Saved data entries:
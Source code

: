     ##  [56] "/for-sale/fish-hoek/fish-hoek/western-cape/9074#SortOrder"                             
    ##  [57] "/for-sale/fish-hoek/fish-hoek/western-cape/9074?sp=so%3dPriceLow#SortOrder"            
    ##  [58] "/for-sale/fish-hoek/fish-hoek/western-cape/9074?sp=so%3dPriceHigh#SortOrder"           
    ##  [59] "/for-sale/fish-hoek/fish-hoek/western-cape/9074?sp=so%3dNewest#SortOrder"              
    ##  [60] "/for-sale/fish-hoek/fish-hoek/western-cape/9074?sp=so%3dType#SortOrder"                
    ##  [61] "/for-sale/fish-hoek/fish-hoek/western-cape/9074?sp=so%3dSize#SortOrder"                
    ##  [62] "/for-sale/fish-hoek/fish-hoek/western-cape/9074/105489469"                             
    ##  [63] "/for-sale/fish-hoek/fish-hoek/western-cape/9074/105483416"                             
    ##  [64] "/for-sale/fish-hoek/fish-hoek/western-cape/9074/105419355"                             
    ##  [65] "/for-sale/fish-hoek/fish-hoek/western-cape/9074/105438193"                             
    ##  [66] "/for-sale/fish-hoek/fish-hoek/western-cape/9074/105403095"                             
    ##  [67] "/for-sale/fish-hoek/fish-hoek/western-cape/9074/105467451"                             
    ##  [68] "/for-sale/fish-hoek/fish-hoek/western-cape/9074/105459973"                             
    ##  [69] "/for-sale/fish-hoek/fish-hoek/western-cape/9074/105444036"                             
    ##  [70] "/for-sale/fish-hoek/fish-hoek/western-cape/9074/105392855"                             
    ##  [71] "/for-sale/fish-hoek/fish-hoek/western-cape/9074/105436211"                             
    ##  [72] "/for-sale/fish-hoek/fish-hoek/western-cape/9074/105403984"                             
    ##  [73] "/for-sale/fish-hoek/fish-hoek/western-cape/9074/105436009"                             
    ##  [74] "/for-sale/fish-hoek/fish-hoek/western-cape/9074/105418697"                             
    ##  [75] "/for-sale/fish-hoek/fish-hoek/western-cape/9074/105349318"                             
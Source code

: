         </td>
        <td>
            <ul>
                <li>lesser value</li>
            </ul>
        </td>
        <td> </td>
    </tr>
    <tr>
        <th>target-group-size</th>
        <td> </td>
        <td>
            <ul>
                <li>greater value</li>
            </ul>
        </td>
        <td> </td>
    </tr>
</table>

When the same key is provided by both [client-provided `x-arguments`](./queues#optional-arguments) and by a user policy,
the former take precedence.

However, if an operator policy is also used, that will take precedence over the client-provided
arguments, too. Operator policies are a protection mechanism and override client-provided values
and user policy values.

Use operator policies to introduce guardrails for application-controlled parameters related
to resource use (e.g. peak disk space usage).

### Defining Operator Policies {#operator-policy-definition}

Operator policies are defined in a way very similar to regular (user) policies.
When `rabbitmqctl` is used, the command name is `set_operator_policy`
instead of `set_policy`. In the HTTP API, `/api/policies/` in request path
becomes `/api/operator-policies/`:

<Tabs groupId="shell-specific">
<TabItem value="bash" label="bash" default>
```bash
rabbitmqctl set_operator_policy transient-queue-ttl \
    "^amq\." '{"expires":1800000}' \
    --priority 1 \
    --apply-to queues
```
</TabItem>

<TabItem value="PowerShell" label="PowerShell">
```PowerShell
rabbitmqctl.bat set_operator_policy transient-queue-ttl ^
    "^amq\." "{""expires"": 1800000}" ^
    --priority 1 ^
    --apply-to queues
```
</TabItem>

§ **Task statement**: Beginning with the line that holds "arguments, too. Operator", please return every line through the end of the data, exactly as written.

§ **Result for this exercise**:
arguments, too. Operator policies are a protection mechanism and override client-provided values
and user policy values.

Use operator policies to introduce guardrails for application-controlled parameters related
to resource use (e.g. peak disk space usage).

### Defining Operator Policies {#operator-policy-definition}

Operator policies are defined in a way very similar to regular (user) policies.
When `rabbitmqctl` is used, the command name is `set_operator_policy`
instead of `set_policy`. In the HTTP API, `/api/policies/` in request path
becomes `/api/operator-policies/`:

<Tabs groupId="shell-specific">
<TabItem value="bash" label="bash" default>
```bash
rabbitmqctl set_operator_policy transient-queue-ttl \
    "^amq\." '{"expires":1800000}' \
    --priority 1 \
    --apply-to queues
```
</TabItem>

<TabItem value="PowerShell" label="PowerShell">
```PowerShell
rabbitmqctl.bat set_operator_policy transient-queue-ttl ^
    "^amq\." "{""expires"": 1800000}" ^
    --priority 1 ^
    --apply-to queues
```
</TabItem>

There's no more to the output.